Layer 5 Knowledge sits one step further out. It is where private workspaces keep Markdown/YAML conventions, source maps, topic narratives, and handoff notes. Evidence Engine only defines generic handoff-friendly references; it does not own private Knowledge layout.

How Images Travel Two Lanes

A single image asset feeds two independent retrieval lanes, and the reason is a structural asymmetry between text and images:

  • Text proof is verbatim. Exact-term matching cannot survive compression, so the global text layer must be a separate lossy artifact (summaries) and a query is routed to the exhaustive per-root FTS. Two genuinely different objects: a summary versus a chunk.
  • An image embedding is already the representation. There is no verbatim image layer beneath it, and an ANN index scales sub-linearly over the whole corpus, so image recall is served by one central index directly, with no routing.

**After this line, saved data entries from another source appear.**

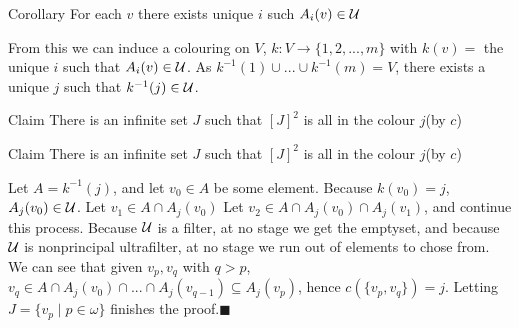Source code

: 	\begin{frame}
		\begin{block}{Corollary}
			For each $v$ there exists unique $i$ such $A_i(v)\in\mathcal{U}$
		\end{block}
		From this we can induce a colouring on $V$, $k:V\to\{1,2,...,m\}$ with $k(v)=$ the unique $i$ such that $A_i(v)\in\mathcal{U}$.\pause\newline
		As $k^{-1}(1)\cup...\cup k^{-1}(m)=V$, there exists a unique $j$ such that $k^{-1}(j)\in \mathcal{U}$.\pause
		\begin{block}{Claim}
			There is an infinite set $J$ such that $[J]^2$ is all in the colour $j$(by $c$)
		\end{block}
	\end{frame}
	\begin{frame}
		\begin{block}{Claim}
			There is an infinite set $J$ such that $[J]^2$ is all in the colour $j$(by $c$)
		\end{block}
		Let $A=k^{-1}(j)$, and let $v_0\in A$ be some element.\pause\newline 
		Because $k(v_0)=j$, $A_j(v_0)\in\mathcal{U}$.\pause\newline
		Let $v_1\in A\cap A_j(v_0)$\pause\newline
		Let $v_2\in A\cap A_j(v_0)\cap A_j(v_1)$, and continue this process.\pause\newline
		Because $\mathcal{U}$ is a filter, at no stage we get the emptyset, and because $\mathcal{U}$ is nonprincipal ultrafilter, at no stage we run out of elements to chose from.\pause\newline
		We can see that given $v_p, v_q$ with $q>p$, $v_q\in A\cap A_j(v_0)\cap...\cap A_j(v_{q-1})\subseteq A_j(v_p)$, hence $c(\{v_p,v_q\})=j$.\pause\newline
		Letting $J=\{v_p\mid p\in\omega\}$ finishes the proof.\hfill$\blacksquare$
	\end{frame}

That is why the two lanes look different:

  • Vector lane (visual similarity). Each image is embedded with SigLIP into its per-root image store (every vector, exhaustive proof). search image queries the logical union of those stores directly — no router. A small set of medoids (cluster leads) is also drawn from those same vectors into a global representative store; medoids are the album's visual fingerprint in the router, not a substitute for the union.
  • Summary lane (hierarchical text). The image's deterministic text — filename, metadata, media_kind, caption — is summarized into an album_summary (which also feeds the root_summary). Its routing_payload is indexed into the global representative FTS/semantic router, which selects scopes that are then proven in the per-root FTS. This is how search text finds media: through summarized text, once, never through a second cross-modal vector route.

The two lanes meet at exactly one place: the scope router, and only for an entity / cross-modal probe that carries both words and example images. There a text fingerprint (summary) and a visual fingerprint (medoids) are fused by RRF to rank scopes; plain search text stays FTS-first and plain search image stays on the central union.

flowchart TB
  IMG["image asset<br/>(Layer 2 evidence)"]

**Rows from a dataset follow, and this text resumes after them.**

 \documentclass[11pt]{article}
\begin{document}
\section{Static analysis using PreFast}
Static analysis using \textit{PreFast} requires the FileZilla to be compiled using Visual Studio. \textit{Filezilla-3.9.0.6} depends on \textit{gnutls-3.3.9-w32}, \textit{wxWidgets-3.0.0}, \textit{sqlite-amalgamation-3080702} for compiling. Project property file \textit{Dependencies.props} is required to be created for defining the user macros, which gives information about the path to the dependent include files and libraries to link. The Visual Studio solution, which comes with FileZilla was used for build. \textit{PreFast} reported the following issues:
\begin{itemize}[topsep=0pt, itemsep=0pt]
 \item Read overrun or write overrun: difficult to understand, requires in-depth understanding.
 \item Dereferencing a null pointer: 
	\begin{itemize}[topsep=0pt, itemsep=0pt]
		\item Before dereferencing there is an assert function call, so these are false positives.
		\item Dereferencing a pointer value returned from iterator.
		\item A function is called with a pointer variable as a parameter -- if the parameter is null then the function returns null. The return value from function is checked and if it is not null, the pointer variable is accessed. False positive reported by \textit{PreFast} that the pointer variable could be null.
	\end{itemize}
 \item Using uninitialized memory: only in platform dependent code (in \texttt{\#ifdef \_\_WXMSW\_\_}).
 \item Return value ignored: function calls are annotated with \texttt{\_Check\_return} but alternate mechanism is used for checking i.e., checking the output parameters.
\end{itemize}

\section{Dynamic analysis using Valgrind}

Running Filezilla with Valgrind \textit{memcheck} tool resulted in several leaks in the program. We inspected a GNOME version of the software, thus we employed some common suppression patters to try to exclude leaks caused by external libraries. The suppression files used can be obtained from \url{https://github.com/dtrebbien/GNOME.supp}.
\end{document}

  subgraph VEC["Vector lane · visual similarity (no router)"]
    SIG["SigLIP embedding"]
    ROOTV["per-root image store<br/>all vectors · exhaustive proof"]
    UNION["logical union<br/>query-time merge of root stores"]
    MEDOID["k medoids · cluster leads<br/>(budgeted)"]
    SIGREP["global SigLIP representative store<br/>medoids only · routing fingerprint"]
  end

  subgraph TXT["Summary lane · hierarchical text (routed)"]
    FACTS["filename · metadata<br/>media_kind · caption"]
    ALBUM["album_summary<br/>+ feeds root_summary"]
    PAYLOAD["routing_payload"]
    FTSREP["global representative<br/>FTS + semantic · router"]
    ROOTF["per-root FTS<br/>exhaustive proof"]
  end

  SIMG(["search image<br/>image → image"])
  STEXT(["search text<br/>text → text"])
  ROUTER{{"scope router · RRF"}}
  ENTITY["entity / cross-modal probe<br/>words + example images"]

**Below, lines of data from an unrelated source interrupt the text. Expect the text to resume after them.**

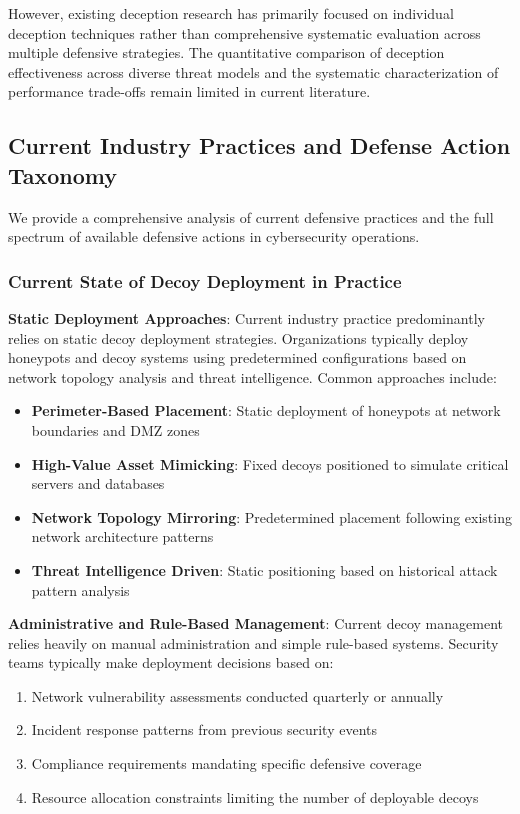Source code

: \documentclass[12pt,oneside,a4paper]{article}
\theoremstyle{definition}
\theoremstyle{plain}
\begin{document}
However, existing deception research has primarily focused on individual deception techniques rather than comprehensive systematic evaluation across multiple defensive strategies. The quantitative comparison of deception effectiveness across diverse threat models and the systematic characterization of performance trade-offs remain limited in current literature.

\subsection{Current Industry Practices and Defense Action Taxonomy}

We provide a comprehensive analysis of current defensive practices and the full spectrum of available defensive actions in cybersecurity operations.

\subsubsection{Current State of Decoy Deployment in Practice}

\textbf{Static Deployment Approaches}: Current industry practice predominantly relies on static decoy deployment strategies. Organizations typically deploy honeypots and decoy systems using predetermined configurations based on network topology analysis and threat intelligence. Common approaches include:

\begin{itemize}
\item \textbf{Perimeter-Based Placement}: Static deployment of honeypots at network boundaries and DMZ zones
\item \textbf{High-Value Asset Mimicking}: Fixed decoys positioned to simulate critical servers and databases  
\item \textbf{Network Topology Mirroring}: Predetermined placement following existing network architecture patterns
\item \textbf{Threat Intelligence Driven}: Static positioning based on historical attack pattern analysis
\end{itemize}

\textbf{Administrative and Rule-Based Management}: Current decoy management relies heavily on manual administration and simple rule-based systems. Security teams typically make deployment decisions based on:

\begin{enumerate}
\item Network vulnerability assessments conducted quarterly or annually
\item Incident response patterns from previous security events
\item Compliance requirements mandating specific defensive coverage
\item Resource allocation constraints limiting the number of deployable decoys
\end{enumerate}
\end{document}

  IMG --> SIG --> ROOTV --> UNION --> SIMG
  SIG --> MEDOID --> SIGREP
  IMG --> FACTS --> ALBUM --> PAYLOAD --> FTSREP
  FTSREP --> ROUTER --> ROOTF --> STEXT
  SIGREP -. "visual fingerprint" .-> ROUTER
  ENTITY ==> ROUTER
  ENTITY -. "example image" .-> UNION
Loading

The asymmetry in one line: text is routed because its proof is verbatim and large; images are central because the embedding is the proof, and medoids exist only to give the router a visual signal for mixed entity queries.

Current Status

This repository is in beta/pre-development. There is no backward-compatibility burden for the older agents-docs command or old generated catalogs. Generated workspace state may be wiped and rebuilt while the public contract settles.

Implemented today:

  • package and CLI entrypoint named even;
  • workspace-local storage under .cache/;
  • SQLite catalog create/status/wipe;
  • media-aware source inventory through sources scan (documents, images, video, audio, 3D);
  • Docling parsing through docs parse;
  • deterministic image, video, and 3D (OBJ/STL) metadata through media inspect;
  • visual search (image→image and text→image) via SigLIP 2 image embeddings;
  • media captions/metadata indexed into text/semantic search so media is findable by words;
  • text, semantic, and hybrid search/index plumbing;
  • document root summaries, media album summaries, and fixed-path global representative FTS routing for search text;
  • JSON-first command stdout;
  • persisted result JSON, events, summaries, and optional HTML reports.

Install Shape

The brand is Evidence Engine. The package name is even; the console script is even (ev-idence en-gine).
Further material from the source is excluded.